Consequently, I discovered another side of her. A fun, carefree side. She was competitive and when I found myself on the opposite end of the court, she sometimes beat me. We had a camaraderie and love of the game that spurred our affection for one another. One day, I acted on it.
Our first kiss was fiery and all-consuming. I can still remember the way she’d tasted of strawberries. So sweet, so innocent. When we finally made love, it was real and raw. It didn’t matter that she was a virgin. I craved her and she craved me.
I’m so deep in my memories of what we had that I don’t hear Mitzi until she repeats my name. “Mr. Fletcher?”
I blink her back into focus. “I’m sorry, what was that?”
“I asked if you would be willing to come to some of our practices at the country club. I know it’s not part of your contract, but your appearance would certainly help rack up sponsorships.”

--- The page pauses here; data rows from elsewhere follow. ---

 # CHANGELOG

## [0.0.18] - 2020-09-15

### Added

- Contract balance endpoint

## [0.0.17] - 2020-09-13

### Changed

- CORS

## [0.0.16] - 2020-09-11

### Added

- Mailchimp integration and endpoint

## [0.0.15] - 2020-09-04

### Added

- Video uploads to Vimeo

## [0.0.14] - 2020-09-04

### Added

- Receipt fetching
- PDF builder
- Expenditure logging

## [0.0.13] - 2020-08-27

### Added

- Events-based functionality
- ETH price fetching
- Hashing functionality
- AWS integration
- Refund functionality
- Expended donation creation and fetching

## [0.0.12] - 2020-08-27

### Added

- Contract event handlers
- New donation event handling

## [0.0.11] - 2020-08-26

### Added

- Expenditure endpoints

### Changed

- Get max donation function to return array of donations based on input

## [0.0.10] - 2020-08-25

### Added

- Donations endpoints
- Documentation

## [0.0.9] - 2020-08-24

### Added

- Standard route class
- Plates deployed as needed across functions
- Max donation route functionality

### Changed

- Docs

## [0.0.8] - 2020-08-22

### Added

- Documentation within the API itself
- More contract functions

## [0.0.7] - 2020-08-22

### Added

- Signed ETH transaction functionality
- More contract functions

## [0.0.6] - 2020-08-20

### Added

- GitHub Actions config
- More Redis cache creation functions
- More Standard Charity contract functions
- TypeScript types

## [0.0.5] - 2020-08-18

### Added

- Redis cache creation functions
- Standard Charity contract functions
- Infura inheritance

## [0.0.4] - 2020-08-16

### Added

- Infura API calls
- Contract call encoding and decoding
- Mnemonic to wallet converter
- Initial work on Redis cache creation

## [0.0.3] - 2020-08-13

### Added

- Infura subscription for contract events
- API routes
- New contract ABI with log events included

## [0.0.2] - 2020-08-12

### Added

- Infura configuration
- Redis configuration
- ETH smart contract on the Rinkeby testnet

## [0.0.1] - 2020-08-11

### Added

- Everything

I wonder if Teagan will be there. Is she playing tennis again? I always hated she gave up something she loved. With her skill set, she could easily have become a coach and commanded high earnings. “Sure, I’ll come if you think that will help.”
Mitzi’s cherubic face lights up with a large smile. “It absolutely will. Thank you so much.”
I try not to give too much thought to why I said yes when the entire point of this sabbatical was to breathe and relax without commitments. But deep down, I know why.
It’s because of the possibility Teagan might be there.
I have never been able to resist her.
* * *
“Teagan is here in Phoenix?” Scott inquires when I ask him to drop what he’s doing and come back to town ASAP. Since I did him a favor, Scott didn’t mind the inconvenience of a pit stop between clients.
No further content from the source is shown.